(Saved data entries)
----

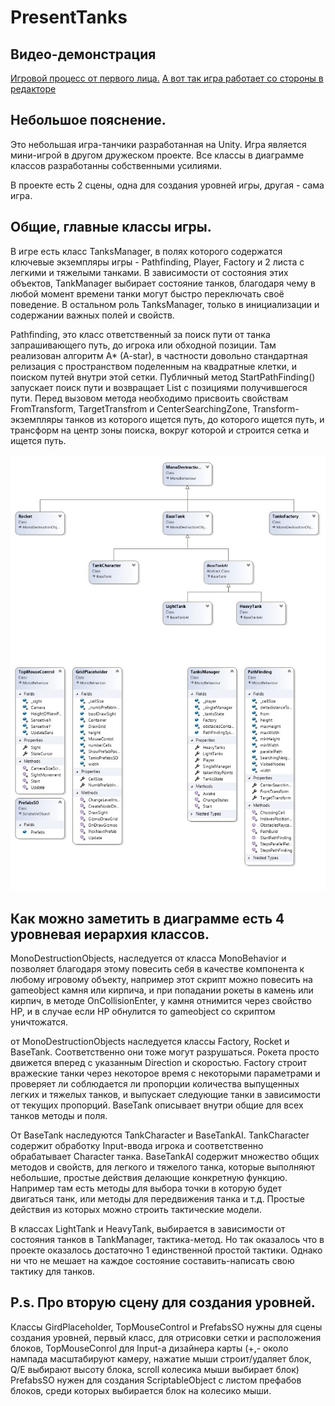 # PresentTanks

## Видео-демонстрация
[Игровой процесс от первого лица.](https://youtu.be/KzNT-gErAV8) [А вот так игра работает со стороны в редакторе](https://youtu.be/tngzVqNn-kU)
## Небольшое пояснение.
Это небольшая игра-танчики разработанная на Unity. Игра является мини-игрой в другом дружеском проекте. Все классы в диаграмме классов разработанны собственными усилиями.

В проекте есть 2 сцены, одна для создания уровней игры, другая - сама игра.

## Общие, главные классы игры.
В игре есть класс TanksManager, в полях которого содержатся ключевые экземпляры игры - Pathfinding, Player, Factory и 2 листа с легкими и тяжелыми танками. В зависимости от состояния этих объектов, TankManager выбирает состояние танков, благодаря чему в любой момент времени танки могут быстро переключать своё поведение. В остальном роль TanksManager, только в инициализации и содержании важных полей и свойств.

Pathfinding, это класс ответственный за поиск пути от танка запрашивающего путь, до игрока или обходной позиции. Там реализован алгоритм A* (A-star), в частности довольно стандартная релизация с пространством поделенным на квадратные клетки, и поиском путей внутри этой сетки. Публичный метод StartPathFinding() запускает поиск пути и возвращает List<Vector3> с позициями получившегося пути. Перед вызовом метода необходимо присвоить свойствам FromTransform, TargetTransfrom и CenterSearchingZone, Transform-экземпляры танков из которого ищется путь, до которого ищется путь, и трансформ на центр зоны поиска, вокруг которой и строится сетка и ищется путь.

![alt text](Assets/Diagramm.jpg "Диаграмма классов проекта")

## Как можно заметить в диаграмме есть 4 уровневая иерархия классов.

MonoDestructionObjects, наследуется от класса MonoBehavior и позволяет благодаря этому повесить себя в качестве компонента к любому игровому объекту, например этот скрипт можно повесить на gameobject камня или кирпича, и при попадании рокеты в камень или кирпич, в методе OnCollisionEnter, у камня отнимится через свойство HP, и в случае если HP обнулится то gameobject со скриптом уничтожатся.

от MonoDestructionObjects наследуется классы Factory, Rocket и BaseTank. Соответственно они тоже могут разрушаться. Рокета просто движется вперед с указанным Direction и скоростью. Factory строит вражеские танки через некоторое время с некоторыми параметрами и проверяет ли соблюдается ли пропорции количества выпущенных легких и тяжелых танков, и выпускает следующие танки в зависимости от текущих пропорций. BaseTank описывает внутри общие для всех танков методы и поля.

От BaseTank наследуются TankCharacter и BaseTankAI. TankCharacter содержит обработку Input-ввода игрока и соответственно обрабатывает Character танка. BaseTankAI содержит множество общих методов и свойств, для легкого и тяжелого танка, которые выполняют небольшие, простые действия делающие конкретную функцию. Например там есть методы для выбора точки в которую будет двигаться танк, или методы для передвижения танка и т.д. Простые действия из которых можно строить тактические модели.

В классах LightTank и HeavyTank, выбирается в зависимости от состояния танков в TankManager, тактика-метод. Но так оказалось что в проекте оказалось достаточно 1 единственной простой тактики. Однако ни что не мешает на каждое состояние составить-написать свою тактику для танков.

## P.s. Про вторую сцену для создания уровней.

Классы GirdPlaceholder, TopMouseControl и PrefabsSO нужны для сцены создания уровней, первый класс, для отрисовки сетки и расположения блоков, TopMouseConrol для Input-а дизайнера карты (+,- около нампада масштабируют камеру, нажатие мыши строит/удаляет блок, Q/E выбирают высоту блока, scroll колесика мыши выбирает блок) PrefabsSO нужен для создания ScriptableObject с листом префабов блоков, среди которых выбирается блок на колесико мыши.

----

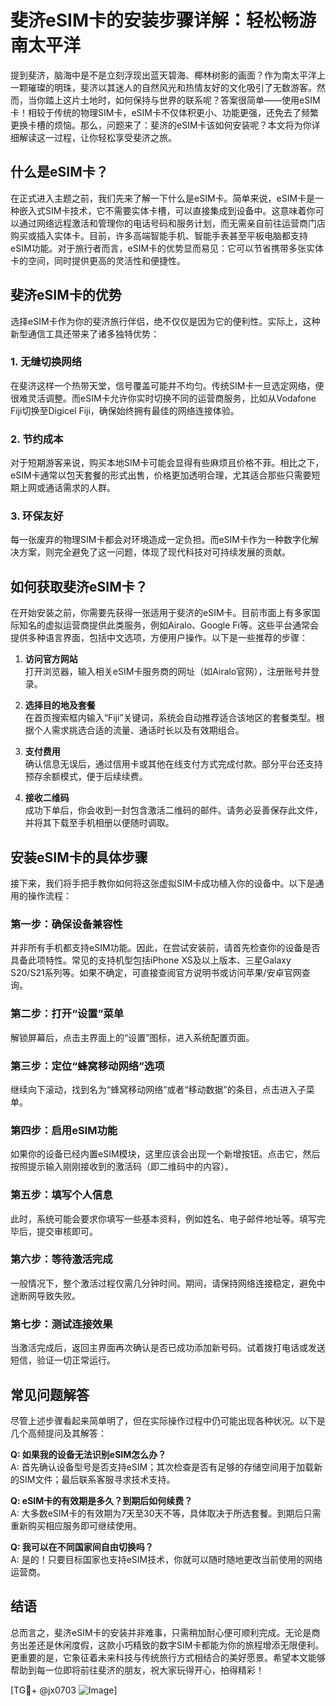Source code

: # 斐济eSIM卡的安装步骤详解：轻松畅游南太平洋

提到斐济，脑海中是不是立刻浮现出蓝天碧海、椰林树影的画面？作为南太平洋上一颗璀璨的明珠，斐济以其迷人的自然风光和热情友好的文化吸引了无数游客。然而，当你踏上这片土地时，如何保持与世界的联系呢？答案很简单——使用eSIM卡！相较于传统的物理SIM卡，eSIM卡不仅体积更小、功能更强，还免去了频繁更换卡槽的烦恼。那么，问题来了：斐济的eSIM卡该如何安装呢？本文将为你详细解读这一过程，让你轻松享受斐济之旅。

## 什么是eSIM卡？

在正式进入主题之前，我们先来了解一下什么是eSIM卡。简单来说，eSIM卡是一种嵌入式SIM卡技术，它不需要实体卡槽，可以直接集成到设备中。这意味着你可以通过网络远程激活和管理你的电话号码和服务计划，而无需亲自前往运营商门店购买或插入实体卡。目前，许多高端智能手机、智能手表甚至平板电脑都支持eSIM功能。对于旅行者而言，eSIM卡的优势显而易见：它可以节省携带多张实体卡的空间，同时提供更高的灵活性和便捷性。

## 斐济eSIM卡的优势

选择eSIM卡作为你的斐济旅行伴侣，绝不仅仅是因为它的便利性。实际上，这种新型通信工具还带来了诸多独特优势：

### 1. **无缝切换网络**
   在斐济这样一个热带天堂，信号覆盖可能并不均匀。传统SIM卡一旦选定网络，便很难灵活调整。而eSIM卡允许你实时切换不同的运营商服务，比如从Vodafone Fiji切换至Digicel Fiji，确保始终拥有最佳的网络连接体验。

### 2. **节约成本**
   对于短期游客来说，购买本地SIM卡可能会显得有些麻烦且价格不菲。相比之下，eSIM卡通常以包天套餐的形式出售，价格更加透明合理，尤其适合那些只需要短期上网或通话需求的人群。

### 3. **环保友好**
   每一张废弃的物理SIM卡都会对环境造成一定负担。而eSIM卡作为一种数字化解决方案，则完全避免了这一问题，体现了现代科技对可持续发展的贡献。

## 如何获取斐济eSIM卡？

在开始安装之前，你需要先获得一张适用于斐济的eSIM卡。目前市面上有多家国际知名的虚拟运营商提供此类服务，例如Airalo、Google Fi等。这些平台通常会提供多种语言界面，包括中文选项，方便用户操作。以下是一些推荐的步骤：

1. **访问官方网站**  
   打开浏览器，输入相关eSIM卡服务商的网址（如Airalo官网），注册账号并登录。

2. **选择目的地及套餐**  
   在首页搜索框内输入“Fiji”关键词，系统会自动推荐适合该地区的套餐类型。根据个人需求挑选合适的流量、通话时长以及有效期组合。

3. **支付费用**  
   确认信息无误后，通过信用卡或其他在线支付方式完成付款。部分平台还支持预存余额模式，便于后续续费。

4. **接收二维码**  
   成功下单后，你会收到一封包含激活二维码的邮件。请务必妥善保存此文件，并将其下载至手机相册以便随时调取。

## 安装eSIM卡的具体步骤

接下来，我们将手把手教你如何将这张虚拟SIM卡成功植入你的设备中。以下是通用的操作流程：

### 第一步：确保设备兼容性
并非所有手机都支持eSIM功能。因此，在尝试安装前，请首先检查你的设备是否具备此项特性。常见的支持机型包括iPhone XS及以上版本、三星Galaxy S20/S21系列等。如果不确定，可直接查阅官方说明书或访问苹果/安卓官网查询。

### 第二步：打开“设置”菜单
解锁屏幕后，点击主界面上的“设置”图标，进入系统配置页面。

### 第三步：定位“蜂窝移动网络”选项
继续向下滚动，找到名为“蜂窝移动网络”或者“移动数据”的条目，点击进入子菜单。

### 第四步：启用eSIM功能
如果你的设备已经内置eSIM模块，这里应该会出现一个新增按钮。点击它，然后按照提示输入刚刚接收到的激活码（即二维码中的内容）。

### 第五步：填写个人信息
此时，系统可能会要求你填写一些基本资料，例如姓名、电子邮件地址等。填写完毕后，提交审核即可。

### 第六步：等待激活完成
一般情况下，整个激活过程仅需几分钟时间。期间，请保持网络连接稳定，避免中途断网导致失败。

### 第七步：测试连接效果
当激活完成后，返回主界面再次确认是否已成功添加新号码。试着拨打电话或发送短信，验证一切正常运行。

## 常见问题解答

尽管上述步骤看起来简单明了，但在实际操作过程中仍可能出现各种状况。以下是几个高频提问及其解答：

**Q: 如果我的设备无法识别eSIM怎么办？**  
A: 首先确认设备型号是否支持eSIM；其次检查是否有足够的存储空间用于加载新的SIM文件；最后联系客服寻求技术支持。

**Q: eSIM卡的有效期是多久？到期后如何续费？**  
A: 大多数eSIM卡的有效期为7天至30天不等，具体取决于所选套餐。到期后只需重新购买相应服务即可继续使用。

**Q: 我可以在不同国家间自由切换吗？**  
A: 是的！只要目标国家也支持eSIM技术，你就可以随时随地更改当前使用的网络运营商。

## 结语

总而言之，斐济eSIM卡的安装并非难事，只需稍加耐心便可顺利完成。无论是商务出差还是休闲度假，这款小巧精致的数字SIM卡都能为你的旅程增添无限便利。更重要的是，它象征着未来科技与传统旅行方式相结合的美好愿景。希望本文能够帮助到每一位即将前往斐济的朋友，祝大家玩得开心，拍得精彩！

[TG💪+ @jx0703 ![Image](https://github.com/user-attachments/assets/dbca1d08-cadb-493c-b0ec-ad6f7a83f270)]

----

EXERCISE DETAILS:
Identify each line in the records above that contains the word "MonoDestructionObjects", and copy it out in full.

TASK OUTPUT:
MonoDestructionObjects, наследуется от класса MonoBehavior и позволяет благодаря этому повесить себя в качестве компонента к любому игровому объекту, например этот скрипт можно повесить на gameobject камня или кирпича, и при попадании рокеты в камень или кирпич, в методе OnCollisionEnter, у камня отнимится через свойство HP, и в случае если HP обнулится то gameobject со скриптом уничтожатся.
от MonoDestructionObjects наследуется классы Factory, Rocket и BaseTank. Соответственно они тоже могут разрушаться. Рокета просто движется вперед с указанным Direction и скоростью. Factory строит вражеские танки через некоторое время с некоторыми параметрами и проверяет ли соблюдается ли пропорции количества выпущенных легких и тяжелых танков, и выпускает следующие танки в зависимости от текущих пропорций. BaseTank описывает внутри общие для всех танков методы и поля.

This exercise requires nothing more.